## Extracted records
Segment Open
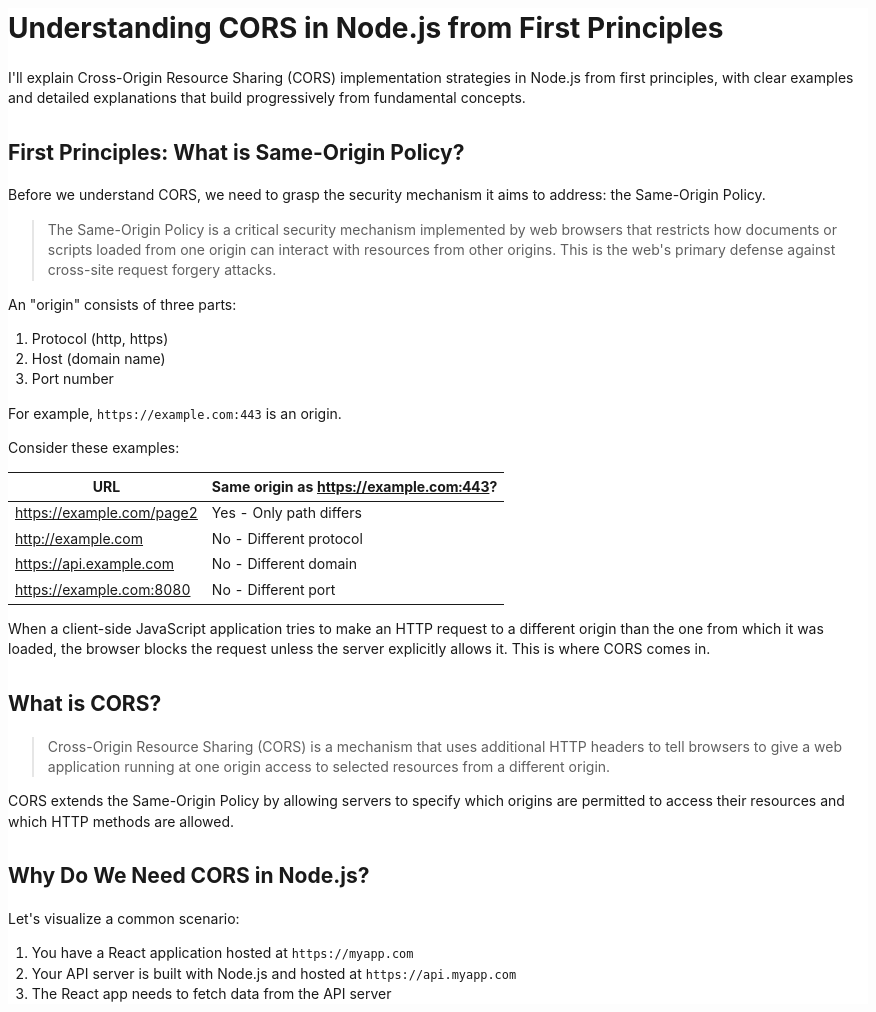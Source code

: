 # Understanding CORS in Node.js from First Principles

I'll explain Cross-Origin Resource Sharing (CORS) implementation strategies in Node.js from first principles, with clear examples and detailed explanations that build progressively from fundamental concepts.

## First Principles: What is Same-Origin Policy?

Before we understand CORS, we need to grasp the security mechanism it aims to address: the Same-Origin Policy.

> The Same-Origin Policy is a critical security mechanism implemented by web browsers that restricts how documents or scripts loaded from one origin can interact with resources from other origins. This is the web's primary defense against cross-site request forgery attacks.

An "origin" consists of three parts:

1. Protocol (http, https)
2. Host (domain name)
3. Port number

For example, `https://example.com:443` is an origin.

Consider these examples:

| URL                       | Same origin as https://example.com:443? |
| ------------------------- | --------------------------------------- |
| https://example.com/page2 | Yes - Only path differs                 |
| http://example.com        | No - Different protocol                 |
| https://api.example.com   | No - Different domain                   |
| https://example.com:8080  | No - Different port                     |

When a client-side JavaScript application tries to make an HTTP request to a different origin than the one from which it was loaded, the browser blocks the request unless the server explicitly allows it. This is where CORS comes in.

## What is CORS?

> Cross-Origin Resource Sharing (CORS) is a mechanism that uses additional HTTP headers to tell browsers to give a web application running at one origin access to selected resources from a different origin.

CORS extends the Same-Origin Policy by allowing servers to specify which origins are permitted to access their resources and which HTTP methods are allowed.

## Why Do We Need CORS in Node.js?

Let's visualize a common scenario:

1. You have a React application hosted at `https://myapp.com`
2. Your API server is built with Node.js and hosted at `https://api.myapp.com`
3. The React app needs to fetch data from the API server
Segment Closed
## Directions for this task
Give back, exactly and with nothing added, the lines from the line containing "## Why Do We Need CORS in Node.js?" through the final line of the records above, both of them included.

## Exercise solution
## Why Do We Need CORS in Node.js?

Let's visualize a common scenario:

1. You have a React application hosted at `https://myapp.com`
2. Your API server is built with Node.js and hosted at `https://api.myapp.com`
3. The React app needs to fetch data from the API server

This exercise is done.